Separation of Glycoproteins using Shielding Boronate Affinity Chromatography

Glycoproteins, a class of biomolecules, exhibit a variety of biological activities and therefore are of importance in modern biotechnology and pharmaceutical industry. Pure glycoproteins are needed for structural and functional studies. However, the separation of glycoproteins has been a problem until now due to their structural complexity. Efficient separation techniques are thus required.

This thesis presents a novel technique, shielding boronate affinity chromatography (SBAC), which eliminates non-specific boronate–protein interactions via introducing a so-called shielding reagent into the mobile phase.

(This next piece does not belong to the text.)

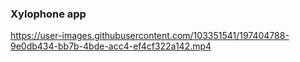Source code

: <h3>Xylophone app</h3>

https://user-images.githubusercontent.com/103351541/197404788-9e0db434-bb7b-4bde-acc4-ef4cf322a142.mp4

To be a suitable shielding reagent, the following requirements need to be fulfilled: (1) the shielding reagent should have an affinity to the boronate ligand and should not interact with the sample molecules to be purified; (2) the boronate–shielding reagent interactions must be stronger than non-specific boronate–protein interactions, while weaker than specific boronate-glycoprotein interactions; and (3) the shielding reagent should be non-toxic and chemi-cally stable in order to be applied to pharmaceutical industry. The shielding efficiency of a shiel-ding reagent is correlated to its chemical structure. Low-molecular-mass polyhydroxyl compounds with a conformation that allows the formation of tridentate complexes with the boronate anion exhibit the highest shielding efficiencies. Such compounds can also function as eluting agents when used at high concentrations.

The feasibility of using SBAC to the separation of glycoproteins is demonstrated through several examples, such as (1) separation of a neoglycoprotein, maltose-modified Cht (Cht-Mal), from non-glycosylated Cht; (2) separation of Cht-Mal into individual fractions with different degrees of glycosylation; (3) separation of two mistletoe lectins from each other based on their degree of glycosylation; and (4) separation of glycated haemoglobin (GHb) from non-glycated Hb species as well as separation of GHb into two fractions that exhibit different glycation patterns. The study shows that SBAC has higher separation resolution than conventional boronate affinity chromatography.